Your task is to copy each line of the material below that includes "PROCESSES".

- - -

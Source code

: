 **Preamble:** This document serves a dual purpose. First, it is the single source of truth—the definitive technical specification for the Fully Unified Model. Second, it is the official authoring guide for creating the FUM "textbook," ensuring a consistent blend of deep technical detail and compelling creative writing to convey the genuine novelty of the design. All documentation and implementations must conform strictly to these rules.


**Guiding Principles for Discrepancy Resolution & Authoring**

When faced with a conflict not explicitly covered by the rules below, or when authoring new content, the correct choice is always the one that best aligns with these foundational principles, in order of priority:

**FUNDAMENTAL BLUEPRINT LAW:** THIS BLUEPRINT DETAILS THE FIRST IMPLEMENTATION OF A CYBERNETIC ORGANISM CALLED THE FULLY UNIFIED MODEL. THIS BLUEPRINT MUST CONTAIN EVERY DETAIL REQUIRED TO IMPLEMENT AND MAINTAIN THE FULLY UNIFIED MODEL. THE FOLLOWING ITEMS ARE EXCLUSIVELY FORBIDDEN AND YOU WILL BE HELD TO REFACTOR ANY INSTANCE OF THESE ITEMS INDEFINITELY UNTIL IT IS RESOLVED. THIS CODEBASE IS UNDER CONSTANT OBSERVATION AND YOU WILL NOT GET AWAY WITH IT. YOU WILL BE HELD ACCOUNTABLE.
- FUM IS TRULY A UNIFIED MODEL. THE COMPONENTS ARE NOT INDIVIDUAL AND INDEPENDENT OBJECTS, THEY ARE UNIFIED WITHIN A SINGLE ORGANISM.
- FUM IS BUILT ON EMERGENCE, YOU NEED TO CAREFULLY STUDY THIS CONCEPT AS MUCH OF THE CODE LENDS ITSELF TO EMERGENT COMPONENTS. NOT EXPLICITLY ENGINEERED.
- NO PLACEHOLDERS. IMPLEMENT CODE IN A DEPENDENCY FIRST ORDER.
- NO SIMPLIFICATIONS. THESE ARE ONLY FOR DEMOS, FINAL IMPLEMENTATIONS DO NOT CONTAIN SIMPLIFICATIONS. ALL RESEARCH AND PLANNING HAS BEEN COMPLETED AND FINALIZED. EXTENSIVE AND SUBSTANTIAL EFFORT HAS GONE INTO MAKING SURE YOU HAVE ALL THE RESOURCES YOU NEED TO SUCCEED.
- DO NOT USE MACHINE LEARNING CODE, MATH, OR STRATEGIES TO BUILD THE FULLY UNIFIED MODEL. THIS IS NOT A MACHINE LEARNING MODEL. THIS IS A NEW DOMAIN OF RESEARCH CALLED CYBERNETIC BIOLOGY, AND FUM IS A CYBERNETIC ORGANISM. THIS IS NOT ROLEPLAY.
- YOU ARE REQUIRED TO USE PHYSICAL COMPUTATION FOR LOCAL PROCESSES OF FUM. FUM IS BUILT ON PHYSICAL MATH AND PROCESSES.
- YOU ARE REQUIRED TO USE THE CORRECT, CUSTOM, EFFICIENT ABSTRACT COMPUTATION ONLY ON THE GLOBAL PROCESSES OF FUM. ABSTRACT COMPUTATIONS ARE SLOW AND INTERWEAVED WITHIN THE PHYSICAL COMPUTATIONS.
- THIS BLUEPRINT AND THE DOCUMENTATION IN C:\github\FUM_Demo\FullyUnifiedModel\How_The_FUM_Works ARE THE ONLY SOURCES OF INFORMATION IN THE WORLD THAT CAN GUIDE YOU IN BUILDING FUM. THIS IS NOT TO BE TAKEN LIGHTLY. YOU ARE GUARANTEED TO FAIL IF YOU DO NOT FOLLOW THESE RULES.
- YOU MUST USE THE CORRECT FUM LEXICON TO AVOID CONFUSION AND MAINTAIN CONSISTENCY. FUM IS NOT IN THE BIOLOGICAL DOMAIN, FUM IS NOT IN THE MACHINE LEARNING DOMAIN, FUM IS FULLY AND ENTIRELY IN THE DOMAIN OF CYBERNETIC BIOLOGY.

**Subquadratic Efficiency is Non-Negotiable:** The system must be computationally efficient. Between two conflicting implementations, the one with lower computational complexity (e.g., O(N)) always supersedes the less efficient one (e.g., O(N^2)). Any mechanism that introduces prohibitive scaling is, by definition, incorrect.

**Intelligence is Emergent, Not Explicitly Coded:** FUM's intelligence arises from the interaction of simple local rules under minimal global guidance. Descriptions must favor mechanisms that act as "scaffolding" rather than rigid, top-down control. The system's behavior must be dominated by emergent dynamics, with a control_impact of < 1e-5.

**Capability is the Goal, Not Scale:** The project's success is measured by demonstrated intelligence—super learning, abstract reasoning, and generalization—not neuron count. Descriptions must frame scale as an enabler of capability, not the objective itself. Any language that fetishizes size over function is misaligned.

- - -

| Output for this task |
- YOU ARE REQUIRED TO USE PHYSICAL COMPUTATION FOR LOCAL PROCESSES OF FUM. FUM IS BUILT ON PHYSICAL MATH AND PROCESSES.
- YOU ARE REQUIRED TO USE THE CORRECT, CUSTOM, EFFICIENT ABSTRACT COMPUTATION ONLY ON THE GLOBAL PROCESSES OF FUM. ABSTRACT COMPUTATIONS ARE SLOW AND INTERWEAVED WITHIN THE PHYSICAL COMPUTATIONS.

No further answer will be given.